In the beginning, servers would go down often and you'd need to try a couple
of server until you found one that actually worked. But that's changed now.
They conveniently provide a list of OpenVPN config files to download, and
using the service from a Linux router works really well.

------
NetStrikeForce
For general browsing from different devices I use Freedome by F-Secure. Just
because it was convenient to get, works on different platforms (Windows, iOS,
Android) and it's cheap. Also their bandwidth has proven enough for my needs
on different exit points. The only downside is that now Netflix identifies it
as a VPN, so I can't keep watching my series while I'm abroad.

For connecting my servers between them (and my laptop) as some sort of secure
virtual network I use my own product
[https://wormhole.network](https://wormhole.network) \- The servers are all in
an overlay private network completely transparent to any application, so I can
move servers to different providers, locations, etc and not have to change a
single configuration line (nor configure any firewalls).

------
hendi_
AirVPN - [https://airvpn.org/](https://airvpn.org/)

    
    
      - claims to be "operated by activists and hacktivists"
      - uses OpenVPN
      - GPLv3 client for many platforms
      - accepts Bitcoin (or PayPal, Credit Cards, ...)
      - has an API

------
rinchik1
[https://ipredator.se/](https://ipredator.se/) name is weird by was rolled out
by pirate bay and quite secure, inactive accounts get deleted with all data
and potential history after about a month.

------
davejamesmiller
For internet browsing, TunnelBear (via the Chrome plugin - technically a proxy
rather than VPN), because it's free and I don't use it often (usually just for
testing sites from a different IP address).

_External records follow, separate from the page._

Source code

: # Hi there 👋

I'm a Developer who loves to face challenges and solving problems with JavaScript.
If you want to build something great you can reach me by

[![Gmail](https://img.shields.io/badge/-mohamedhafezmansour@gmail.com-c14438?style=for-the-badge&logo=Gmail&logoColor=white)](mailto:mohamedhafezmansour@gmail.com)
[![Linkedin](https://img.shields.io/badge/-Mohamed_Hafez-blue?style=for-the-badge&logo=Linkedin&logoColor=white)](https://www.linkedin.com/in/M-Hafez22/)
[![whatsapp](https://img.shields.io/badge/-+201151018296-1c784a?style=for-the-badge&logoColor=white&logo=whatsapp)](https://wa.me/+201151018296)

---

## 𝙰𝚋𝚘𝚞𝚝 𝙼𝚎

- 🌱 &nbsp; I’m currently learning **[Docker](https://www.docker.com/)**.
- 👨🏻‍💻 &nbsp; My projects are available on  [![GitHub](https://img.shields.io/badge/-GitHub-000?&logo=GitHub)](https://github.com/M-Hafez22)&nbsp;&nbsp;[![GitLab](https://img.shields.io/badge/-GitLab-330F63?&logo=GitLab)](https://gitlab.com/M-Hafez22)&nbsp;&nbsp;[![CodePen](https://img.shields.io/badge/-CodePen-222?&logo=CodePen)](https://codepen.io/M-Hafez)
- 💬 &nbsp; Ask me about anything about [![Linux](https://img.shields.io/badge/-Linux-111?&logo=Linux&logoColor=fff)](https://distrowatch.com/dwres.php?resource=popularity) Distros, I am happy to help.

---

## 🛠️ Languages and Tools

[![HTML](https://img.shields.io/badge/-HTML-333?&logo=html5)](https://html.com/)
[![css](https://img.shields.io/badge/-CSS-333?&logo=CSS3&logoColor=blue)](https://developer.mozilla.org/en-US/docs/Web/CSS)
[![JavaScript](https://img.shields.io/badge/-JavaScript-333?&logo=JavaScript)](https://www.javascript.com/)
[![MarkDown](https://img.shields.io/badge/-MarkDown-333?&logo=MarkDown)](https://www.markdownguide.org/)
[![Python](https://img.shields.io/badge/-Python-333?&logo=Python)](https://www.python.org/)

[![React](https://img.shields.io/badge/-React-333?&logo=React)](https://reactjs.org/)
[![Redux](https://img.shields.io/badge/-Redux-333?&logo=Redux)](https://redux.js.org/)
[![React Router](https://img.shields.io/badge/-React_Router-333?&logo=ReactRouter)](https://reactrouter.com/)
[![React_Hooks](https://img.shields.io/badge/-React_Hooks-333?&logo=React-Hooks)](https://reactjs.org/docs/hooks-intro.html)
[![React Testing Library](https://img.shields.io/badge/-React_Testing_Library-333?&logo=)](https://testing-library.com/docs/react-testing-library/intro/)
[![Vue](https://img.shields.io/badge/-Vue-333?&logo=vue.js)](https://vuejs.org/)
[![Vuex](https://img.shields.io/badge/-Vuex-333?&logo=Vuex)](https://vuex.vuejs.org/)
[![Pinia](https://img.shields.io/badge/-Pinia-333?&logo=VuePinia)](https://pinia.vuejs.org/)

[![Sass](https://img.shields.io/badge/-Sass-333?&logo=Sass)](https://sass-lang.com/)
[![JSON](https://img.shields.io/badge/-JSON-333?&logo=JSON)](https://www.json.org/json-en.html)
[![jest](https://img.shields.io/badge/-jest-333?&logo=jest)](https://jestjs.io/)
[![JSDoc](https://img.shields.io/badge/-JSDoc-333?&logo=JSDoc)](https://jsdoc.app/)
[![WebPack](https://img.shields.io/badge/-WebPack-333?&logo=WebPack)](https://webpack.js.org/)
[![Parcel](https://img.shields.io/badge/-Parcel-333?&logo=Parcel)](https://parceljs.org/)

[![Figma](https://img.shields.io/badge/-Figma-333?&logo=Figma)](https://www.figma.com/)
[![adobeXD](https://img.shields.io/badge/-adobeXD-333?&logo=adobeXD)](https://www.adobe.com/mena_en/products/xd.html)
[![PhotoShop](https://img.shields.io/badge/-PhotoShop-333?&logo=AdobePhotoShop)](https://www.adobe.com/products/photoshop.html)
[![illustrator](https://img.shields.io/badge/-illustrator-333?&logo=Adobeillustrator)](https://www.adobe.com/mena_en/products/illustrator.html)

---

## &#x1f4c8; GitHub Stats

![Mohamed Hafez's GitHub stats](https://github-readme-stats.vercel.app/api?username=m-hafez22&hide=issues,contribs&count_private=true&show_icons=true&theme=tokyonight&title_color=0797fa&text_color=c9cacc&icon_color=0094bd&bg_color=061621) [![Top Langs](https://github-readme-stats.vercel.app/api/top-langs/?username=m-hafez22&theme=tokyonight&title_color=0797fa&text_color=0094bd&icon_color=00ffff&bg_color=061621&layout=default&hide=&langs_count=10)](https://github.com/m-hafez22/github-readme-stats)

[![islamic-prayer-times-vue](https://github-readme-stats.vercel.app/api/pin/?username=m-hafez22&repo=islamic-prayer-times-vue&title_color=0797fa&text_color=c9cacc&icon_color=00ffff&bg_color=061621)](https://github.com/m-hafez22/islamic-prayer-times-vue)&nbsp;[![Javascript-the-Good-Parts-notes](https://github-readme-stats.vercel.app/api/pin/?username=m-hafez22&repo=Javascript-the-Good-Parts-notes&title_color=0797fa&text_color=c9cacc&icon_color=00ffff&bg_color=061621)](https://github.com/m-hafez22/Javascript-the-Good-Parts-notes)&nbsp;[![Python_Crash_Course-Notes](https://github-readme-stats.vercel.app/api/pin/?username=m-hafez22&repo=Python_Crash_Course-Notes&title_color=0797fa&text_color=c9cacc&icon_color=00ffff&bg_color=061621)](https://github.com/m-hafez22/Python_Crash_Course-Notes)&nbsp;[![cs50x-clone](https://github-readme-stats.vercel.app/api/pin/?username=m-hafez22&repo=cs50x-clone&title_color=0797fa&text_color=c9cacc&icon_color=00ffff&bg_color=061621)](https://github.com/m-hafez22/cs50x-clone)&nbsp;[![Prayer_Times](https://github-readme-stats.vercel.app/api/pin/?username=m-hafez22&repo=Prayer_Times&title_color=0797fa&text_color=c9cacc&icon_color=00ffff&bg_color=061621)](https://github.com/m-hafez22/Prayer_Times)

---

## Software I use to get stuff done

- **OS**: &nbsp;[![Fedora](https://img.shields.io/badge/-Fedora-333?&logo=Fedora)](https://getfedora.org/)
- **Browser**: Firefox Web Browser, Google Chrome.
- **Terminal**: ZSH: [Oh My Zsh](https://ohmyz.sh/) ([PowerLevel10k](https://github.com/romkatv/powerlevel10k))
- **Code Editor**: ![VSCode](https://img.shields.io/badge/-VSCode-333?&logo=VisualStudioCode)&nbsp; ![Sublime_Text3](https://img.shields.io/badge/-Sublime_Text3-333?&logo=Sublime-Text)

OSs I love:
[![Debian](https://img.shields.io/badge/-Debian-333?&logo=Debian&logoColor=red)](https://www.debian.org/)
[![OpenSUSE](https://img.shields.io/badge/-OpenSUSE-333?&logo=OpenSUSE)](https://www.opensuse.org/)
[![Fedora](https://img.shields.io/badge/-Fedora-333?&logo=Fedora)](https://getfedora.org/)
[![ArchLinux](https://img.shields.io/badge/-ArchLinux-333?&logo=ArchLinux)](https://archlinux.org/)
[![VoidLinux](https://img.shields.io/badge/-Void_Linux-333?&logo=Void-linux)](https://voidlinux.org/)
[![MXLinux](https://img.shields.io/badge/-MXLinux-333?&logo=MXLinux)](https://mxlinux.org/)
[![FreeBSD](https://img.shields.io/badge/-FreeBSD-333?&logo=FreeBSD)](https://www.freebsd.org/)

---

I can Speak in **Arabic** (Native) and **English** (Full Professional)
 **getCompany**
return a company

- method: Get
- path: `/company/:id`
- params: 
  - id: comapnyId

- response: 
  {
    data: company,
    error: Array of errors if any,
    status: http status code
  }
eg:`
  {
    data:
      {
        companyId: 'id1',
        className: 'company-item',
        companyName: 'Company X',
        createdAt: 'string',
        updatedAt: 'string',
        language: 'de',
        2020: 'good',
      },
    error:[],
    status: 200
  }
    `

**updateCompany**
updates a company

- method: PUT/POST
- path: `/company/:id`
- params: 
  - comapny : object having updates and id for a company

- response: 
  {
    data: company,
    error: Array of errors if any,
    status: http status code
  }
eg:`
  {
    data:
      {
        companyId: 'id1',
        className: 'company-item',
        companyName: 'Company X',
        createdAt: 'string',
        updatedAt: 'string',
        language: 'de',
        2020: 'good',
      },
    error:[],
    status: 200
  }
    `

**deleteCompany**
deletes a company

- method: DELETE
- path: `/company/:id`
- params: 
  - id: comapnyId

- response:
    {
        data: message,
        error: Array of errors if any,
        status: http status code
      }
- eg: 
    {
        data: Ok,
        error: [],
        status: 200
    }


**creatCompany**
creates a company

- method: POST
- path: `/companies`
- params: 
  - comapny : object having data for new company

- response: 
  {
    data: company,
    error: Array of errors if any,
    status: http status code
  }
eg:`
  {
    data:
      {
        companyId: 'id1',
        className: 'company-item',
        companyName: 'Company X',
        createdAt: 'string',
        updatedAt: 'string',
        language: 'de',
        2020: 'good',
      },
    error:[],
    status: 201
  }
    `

For my own network, OpenVPN because it's open source.

------
lewisl9029
VPNGate [1] is what I usually use for bypassing georestrictions, and it works
quite well for that purpose. The client and server software is based on the
open-source SoftEther VPN project [2], and the actual VPN servers are operated
by volunteers around the world.

I'd hesitate to recommend VPNGate itself for anything that requires real
privacy though. However, SoftEther VPN is an excellent choice if you want to
set up your own VPN on a box somewhere.

[1] [http://www.vpngate.net/en/](http://www.vpngate.net/en/)

[2] [http://www.softether.org/](http://www.softether.org/)

------
arca_vorago
To be perfectly honest, if someone needs to vpn for reasons that could cause
real backlash, aka political dissent, the best thing to have is a owned box
somewhere and tunnel through it. Add one or more layers, and or a use once
discard policy... But the sad fact is thats just about the only way to raise
the barrier of entry for a state level (notice I didnt say nation state)
actor.

Not necessarily condoning illegal activity, just stating things plainly.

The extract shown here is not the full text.